Q.4 IBS entwickelt betriebswirtschaftliche Comet-Software weiter

Q.4 IBS entwickelt betriebswirtschaftliche Comet-Software weiter "Viele User ignorieren die Jahr-2000-Initiativen"

19.02.1999
MÜNCHEN (gfh) - Seit fast einem Jahrzehnt wurden die "Comet"- Anwender mit meist leeren Versprechen von Nixdorf, Siemens- Nixdorf, Baan und jetzt Q.4 IBS bei der Stange gehalten. Sicher ist, daß die Software bei vielen Kunden in der Silvesternacht zum Jahr 2000 stehenbleiben wird. Produkt-Manager Ekard Schumann erklärt im Gespräch mit CW-Redakteur Hermann Gfaller, welche Perspektiven sich den dann etwa 5000 verbleibenden Usern eröffnen.

CW: Der ehemalige Baan-Manager Karl-Heinz Voß hat seinem früheren Arbeitgeber die Comet-Schmiede Q.4 IBS GmbH abgekauft. Wie steht das Unternehmen derzeit da?

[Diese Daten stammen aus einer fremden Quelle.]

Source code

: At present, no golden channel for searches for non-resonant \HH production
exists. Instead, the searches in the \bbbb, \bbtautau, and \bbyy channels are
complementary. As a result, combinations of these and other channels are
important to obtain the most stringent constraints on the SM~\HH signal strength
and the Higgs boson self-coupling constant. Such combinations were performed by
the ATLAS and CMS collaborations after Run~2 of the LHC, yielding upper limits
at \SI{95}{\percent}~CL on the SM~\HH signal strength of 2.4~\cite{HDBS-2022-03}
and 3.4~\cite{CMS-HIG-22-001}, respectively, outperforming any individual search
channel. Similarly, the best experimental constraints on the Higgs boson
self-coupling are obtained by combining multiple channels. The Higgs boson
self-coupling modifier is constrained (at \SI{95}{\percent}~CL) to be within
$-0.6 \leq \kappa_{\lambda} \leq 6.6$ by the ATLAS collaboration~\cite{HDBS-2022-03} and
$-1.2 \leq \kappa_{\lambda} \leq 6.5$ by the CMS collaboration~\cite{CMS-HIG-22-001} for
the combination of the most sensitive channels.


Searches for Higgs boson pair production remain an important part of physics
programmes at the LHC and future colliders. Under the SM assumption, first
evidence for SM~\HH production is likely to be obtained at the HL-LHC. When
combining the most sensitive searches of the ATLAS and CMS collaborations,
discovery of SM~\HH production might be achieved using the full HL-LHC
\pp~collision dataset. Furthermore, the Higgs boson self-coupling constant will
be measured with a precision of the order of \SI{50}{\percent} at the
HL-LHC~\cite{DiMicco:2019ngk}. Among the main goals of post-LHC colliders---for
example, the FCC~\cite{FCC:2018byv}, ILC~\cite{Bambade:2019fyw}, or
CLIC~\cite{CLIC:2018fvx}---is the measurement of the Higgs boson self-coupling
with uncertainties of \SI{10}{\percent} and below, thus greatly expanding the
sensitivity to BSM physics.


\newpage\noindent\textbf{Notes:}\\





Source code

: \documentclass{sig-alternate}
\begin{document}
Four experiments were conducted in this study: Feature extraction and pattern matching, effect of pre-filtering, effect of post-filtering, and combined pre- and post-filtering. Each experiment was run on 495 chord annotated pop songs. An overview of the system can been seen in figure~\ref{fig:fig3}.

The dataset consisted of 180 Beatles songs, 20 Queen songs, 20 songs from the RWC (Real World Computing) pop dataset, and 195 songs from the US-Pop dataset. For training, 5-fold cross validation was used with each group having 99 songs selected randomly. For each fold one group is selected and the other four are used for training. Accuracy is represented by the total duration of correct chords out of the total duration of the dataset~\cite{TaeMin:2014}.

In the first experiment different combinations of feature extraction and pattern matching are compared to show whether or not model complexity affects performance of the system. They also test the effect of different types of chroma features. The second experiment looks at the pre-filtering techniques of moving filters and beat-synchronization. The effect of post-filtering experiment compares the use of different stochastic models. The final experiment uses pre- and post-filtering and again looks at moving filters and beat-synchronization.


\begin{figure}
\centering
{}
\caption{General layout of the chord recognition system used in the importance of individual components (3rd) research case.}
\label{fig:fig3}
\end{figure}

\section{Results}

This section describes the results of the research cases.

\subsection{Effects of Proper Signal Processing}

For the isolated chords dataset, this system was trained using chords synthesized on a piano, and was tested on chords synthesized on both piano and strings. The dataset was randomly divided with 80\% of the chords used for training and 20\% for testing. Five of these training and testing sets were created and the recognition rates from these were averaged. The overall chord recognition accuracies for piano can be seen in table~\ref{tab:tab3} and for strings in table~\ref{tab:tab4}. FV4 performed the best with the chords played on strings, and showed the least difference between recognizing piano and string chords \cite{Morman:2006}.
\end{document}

Schumann: Wir haben 30 Millionen Mark Umsatz erwirtschaftet, 85 Prozent davon mit Update-Lizenzen für Comet und den Rest mit Baan- Software. Hätten wir nicht unseren eigenen Kaufpreis abzahlen müssen, wären wir deutlich in den schwarzen Zahlen.

CW: Wie erfolgreich war das Konzept, Comet-User auf Baan-Produkte zu locken?

Schumann: Die Hoffnung von Baan, sich hier ein lukratives Ablösegeschäft zu erschließen, erfüllte sich nicht.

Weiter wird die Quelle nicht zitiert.